Note: the current fee structure and returns to CAKE holders was calculated from the 0.2% trading fee of which 0.03% is directed to the treasury. Revenue was not adjusted for inflation.
Given PancakeSwap’s unlimited mint, we extrapolated its current emissions to the end of 2025 as its fully diluted supply. The analysis shows that they have been lowering their PE ratios overtime and matched Uniswaps ratio in February. Despite taking lower trading and treasury fees by 10 bps and 2 bps less, PancakeSwap still achieved a similar PE ratio to Uniswap in March. Uniswap’s PE ratio increase from January – March is attributed to its token price appreciating (from $9 to $30) which indicates that it is more quickly accruing a speculative premium.
Now, let’s model a scenario where PancakeSwap has a capped supply at around 250 million and follows SushiSwaps fee structure (increased trading fees by 10bps and fees to treasury by 2 bps). For context, the SUSHI token was also designed with infinite inflation but a 250 million hard cap was introduced through governance. The current emission rate is 30 SUSHI per block at ~13 seconds per block (Ethereum) which is approximately 5 times less than CAKE’s emission schedule (160 per 4 blocks over ~12 seconds).
This analysis indicates that if PancakeSwap had introduced a capped supply at around 250 million instead of 1 billion (2025 estimate), they would have a much more favourable fully diluted PE ratio. However, supply caps should not be arbitrarily introduced to improve these ratios. Whilst inflation wasn’t directly factored into this model, flexibility in emissions is likely a key factor that will enable PancakeSwap to build its moat. On the other hand, increasing trading and treasury fees to match Sushiswap’s fee structure is an option to increase revenue/earnings without changing the product. This could be viewed positively as it increases returns to token holders while still being competitive with other AMMs.
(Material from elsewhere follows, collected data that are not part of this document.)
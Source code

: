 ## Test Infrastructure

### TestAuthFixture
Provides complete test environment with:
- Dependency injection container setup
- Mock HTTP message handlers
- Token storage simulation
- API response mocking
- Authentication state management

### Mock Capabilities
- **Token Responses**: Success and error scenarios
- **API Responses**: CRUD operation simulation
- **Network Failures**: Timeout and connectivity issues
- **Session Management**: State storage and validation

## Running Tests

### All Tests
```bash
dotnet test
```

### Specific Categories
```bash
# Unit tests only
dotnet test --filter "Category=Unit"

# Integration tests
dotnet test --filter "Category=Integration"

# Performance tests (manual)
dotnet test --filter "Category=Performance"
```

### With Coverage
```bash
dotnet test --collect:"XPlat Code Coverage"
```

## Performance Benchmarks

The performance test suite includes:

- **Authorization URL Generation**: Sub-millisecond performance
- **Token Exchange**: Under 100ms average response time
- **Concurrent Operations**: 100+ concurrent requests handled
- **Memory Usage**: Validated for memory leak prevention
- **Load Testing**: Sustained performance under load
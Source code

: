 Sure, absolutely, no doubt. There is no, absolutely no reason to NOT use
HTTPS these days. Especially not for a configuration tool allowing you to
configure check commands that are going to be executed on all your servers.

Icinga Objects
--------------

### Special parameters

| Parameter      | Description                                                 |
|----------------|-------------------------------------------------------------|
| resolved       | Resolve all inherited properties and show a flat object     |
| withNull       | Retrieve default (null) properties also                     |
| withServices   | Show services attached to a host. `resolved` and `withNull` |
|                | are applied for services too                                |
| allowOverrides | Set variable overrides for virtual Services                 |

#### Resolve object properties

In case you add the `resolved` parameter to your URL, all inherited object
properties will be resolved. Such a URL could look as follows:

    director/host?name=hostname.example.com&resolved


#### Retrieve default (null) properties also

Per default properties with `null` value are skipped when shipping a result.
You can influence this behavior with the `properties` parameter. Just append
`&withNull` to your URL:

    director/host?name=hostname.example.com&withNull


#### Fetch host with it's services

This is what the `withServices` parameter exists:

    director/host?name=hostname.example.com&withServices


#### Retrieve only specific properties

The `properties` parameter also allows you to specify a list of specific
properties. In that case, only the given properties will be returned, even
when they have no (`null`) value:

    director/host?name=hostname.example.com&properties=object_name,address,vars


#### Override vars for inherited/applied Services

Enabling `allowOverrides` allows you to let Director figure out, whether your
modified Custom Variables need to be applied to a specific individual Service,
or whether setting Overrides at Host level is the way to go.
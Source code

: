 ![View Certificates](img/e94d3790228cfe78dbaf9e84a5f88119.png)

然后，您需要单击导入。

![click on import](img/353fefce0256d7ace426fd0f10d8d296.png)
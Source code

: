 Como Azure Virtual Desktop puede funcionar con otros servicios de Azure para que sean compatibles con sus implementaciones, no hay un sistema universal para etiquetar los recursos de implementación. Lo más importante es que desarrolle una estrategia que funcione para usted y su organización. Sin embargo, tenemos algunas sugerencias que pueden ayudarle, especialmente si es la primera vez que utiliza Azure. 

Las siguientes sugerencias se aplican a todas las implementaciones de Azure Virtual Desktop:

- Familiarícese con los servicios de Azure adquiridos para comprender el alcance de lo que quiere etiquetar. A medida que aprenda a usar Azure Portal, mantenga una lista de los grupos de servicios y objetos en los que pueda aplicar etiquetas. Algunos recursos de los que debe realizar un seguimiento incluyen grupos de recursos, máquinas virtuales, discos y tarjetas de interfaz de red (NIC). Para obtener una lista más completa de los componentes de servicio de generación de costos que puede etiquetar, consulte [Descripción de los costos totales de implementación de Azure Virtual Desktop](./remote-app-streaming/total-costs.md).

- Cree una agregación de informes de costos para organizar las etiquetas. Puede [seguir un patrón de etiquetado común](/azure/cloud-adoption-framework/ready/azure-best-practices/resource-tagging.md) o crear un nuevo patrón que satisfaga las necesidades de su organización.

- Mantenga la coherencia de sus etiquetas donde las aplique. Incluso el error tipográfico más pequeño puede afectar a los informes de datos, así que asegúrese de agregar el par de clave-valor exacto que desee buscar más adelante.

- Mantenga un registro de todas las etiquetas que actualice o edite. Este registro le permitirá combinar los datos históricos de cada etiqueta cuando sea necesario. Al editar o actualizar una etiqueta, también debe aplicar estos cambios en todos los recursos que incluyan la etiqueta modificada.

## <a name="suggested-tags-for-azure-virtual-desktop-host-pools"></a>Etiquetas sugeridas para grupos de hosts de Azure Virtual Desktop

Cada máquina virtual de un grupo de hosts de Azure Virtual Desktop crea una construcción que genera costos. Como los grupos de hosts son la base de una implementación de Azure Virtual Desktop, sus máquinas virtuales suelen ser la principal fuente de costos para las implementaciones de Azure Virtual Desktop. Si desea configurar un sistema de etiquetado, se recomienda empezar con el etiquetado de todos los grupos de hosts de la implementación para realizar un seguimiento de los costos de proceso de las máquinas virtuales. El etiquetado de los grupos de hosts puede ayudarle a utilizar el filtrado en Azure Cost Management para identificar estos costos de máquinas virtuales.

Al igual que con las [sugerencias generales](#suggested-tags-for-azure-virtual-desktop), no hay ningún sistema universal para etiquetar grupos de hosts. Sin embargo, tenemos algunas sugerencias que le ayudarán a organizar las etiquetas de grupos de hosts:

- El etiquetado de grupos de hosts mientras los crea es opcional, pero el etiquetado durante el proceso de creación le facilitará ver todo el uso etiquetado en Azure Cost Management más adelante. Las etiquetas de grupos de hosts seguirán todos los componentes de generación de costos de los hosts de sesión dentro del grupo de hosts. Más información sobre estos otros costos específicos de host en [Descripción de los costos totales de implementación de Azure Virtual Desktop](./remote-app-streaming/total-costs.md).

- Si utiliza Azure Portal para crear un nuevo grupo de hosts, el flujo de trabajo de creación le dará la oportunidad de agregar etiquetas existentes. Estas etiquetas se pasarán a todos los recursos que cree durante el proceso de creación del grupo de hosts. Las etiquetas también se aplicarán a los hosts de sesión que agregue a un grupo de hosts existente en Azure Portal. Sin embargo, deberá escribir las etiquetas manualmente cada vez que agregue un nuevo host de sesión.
However, it also takes away revenue from LPs which are the main drivers of TVL.
On a similar note, Uniswap and Sushiswap also have the power to increase their total supply and emissions schedule through governance. It is not uncommon to see DeFi projects change their supply schedule to match financing needs of the project (e.g. YFI). As such, emissions, as part of tokenomics, just make up one part of a confluence of factors that contribute to a project’s success.